Aleksandr Isayevich Solzhenitsyn, (born Dec. 11, 1918, Kislovodsk, Russia—died Aug. 3, 2008, Troitse-Lykovo, near Moscow), Russian novelist and historian, who was awarded the Nobel Prize for Literature in 1970.
Solzhenitsyn was born into a family of Cossack intellectuals and brought up primarily by his mother (his father was killed in an accident before his birth). He attended the University of Rostov-na-Donu, graduating in mathematics, and took correspondence courses in literature at Moscow State University. He fought in World War II, achieving the rank of captain of artillery; in 1945, however, he was arrested for writing a letter in which he criticized Joseph Stalin and spent eight years in prisons and labour camps, after which he spent three more years in enforced exile. Rehabilitated in 1956, he was allowed to settle in Ryazan, in central Russia, where he became a mathematics teacher and began to write.
Encouraged by the loosening of government restraints on cultural life that was a hallmark of the de-Stalinizing policies of the early 1960s, Solzhenitsyn submitted his short novel Odin den iz zhizni Ivana Denisovicha (1962; One Day in the Life of Ivan Denisovich) to the leading Soviet literary periodical Novy Mir (“New World”). The novel quickly appeared in that journal’s pages and met with immediate popularity, Solzhenitsyn becoming an instant celebrity. Ivan Denisovich, based on Solzhenitsyn’s own experiences, described a typical day in the life of an inmate of a forced-labour camp during the Stalin era. The impression made on the public by the book’s simple, direct language and by the obvious authority with which it treated the daily struggles and material hardships of camp life was magnified by its being one of the first Soviet literary works of the post-Stalin era to directly describe such a life. The book produced a political sensation both abroad and in the Soviet Union, where it inspired a number of other writers to produce accounts of their imprisonment under Stalin’s regime.
Solzhenitsyn’s period of official favour proved to be short-lived, however. Ideological strictures on cultural activity in the Soviet Union tightened with Nikita Khrushchev’s fall from power in 1964, and Solzhenitsyn met first with increasing criticism and then with overt harassment from the authorities when he emerged as an eloquent opponent of repressive government policies. After the publication of a collection of his short stories in 1963, he was denied further official publication of his work, and he resorted to circulating them in the form of samizdat (“self-published”) literature—i.e., as illegal literature circulated clandestinely—as well as publishing them abroad.

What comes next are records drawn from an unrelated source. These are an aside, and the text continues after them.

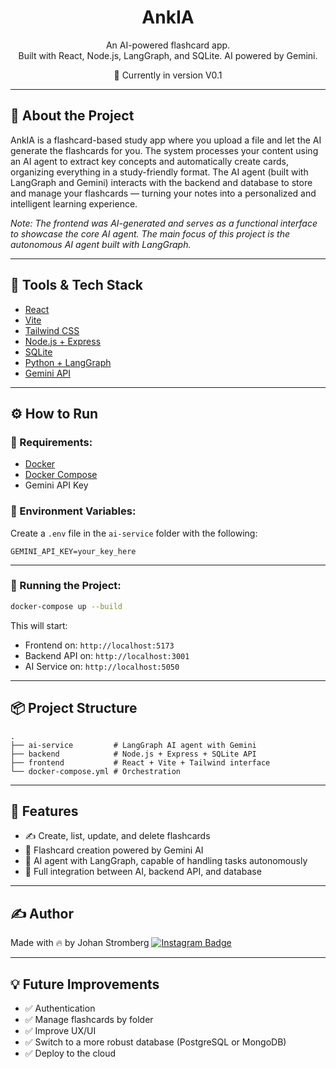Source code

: <h1 align="center">AnkIA</h1>
<p align="center">
An AI-powered flashcard app.<br>
Built with React, Node.js, LangGraph, and SQLite. AI powered by Gemini.<br>
</p>
<p align="center">🚀 Currently in version V0.1</p>

---

## 🧠 About the Project
AnkIA is a flashcard-based study app where you upload a file and let the AI generate the flashcards for you.
The system processes your content using an AI agent to extract key concepts and automatically create cards, organizing everything in a study-friendly format.
The AI agent (built with LangGraph and Gemini) interacts with the backend and database to store and manage your flashcards — turning your notes into a personalized and intelligent learning experience.

*Note: The frontend was AI-generated and serves as a functional interface to showcase the core AI agent. The main focus of this project is the autonomous AI agent built with LangGraph.*

---

## 🧰 Tools & Tech Stack
- [React](https://react.dev/)
- [Vite](https://vitejs.dev/)
- [Tailwind CSS](https://tailwindcss.com/)
- [Node.js + Express](https://expressjs.com/)
- [SQLite](https://www.sqlite.org/)
- [Python + LangGraph](https://langgraph.org/)
- [Gemini API](https://aistudio.google.com/app/prompts/new_chat)

---

## ⚙️ How to Run
### 🔑 Requirements:
- [Docker](https://www.docker.com/)
- [Docker Compose](https://docs.docker.com/compose/)
- Gemini API Key

### 🔧 Environment Variables:
Create a `.env` file in the `ai-service` folder with the following:
```
GEMINI_API_KEY=your_key_here
```

---

### 🚀 Running the Project:
```bash
docker-compose up --build
```
This will start:
- Frontend on: `http://localhost:5173`
- Backend API on: `http://localhost:3001`
- AI Service on: `http://localhost:5050`
  
---

## 📦 Project Structure
```
.
├── ai-service         # LangGraph AI agent with Gemini
├── backend            # Node.js + Express + SQLite API
├── frontend           # React + Vite + Tailwind interface
└── docker-compose.yml # Orchestration
```

---

## 🤖 Features
- ✍️ Create, list, update, and delete flashcards
- 💬 Flashcard creation powered by Gemini AI
- 🧠 AI agent with LangGraph, capable of handling tasks autonomously
- 🔗 Full integration between AI, backend API, and database

---

## ✍️ Author
Made with 🔥 by Johan Stromberg
[![Instagram Badge](https://img.shields.io/badge/-Instagram-%23E4405F?style=for-the-badge&logo=instagram&logoColor=white)](https://instagram.com/_johanrecaman_)

---

## 💡 Future Improvements
- ✅ Authentication
- ✅ Manage flashcards by folder
- ✅ Improve UX/UI
- ✅ Switch to a more robust database (PostgreSQL or MongoDB)
- ✅ Deploy to the cloud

The following years were marked by the foreign publication of several ambitious novels that secured Solzhenitsyn’s international literary reputation. V kruge pervom (1968; The First Circle) was indirectly based on his years spent working in a prison research institute as a mathematician. The book traces the varying responses of scientists at work on research for the secret police as they must decide whether to cooperate with the authorities and thus remain within the research prison or to refuse their services and be thrust back into the brutal conditions of the labour camps. Rakovy korpus (1968; Cancer Ward) was based on Solzhenitsyn’s hospitalization and successful treatment for terminally diagnosed cancer during his forced exile in Kazakhstan during the mid-1950s. The main character, like Solzhenitsyn himself, was a recently released inmate of the camps.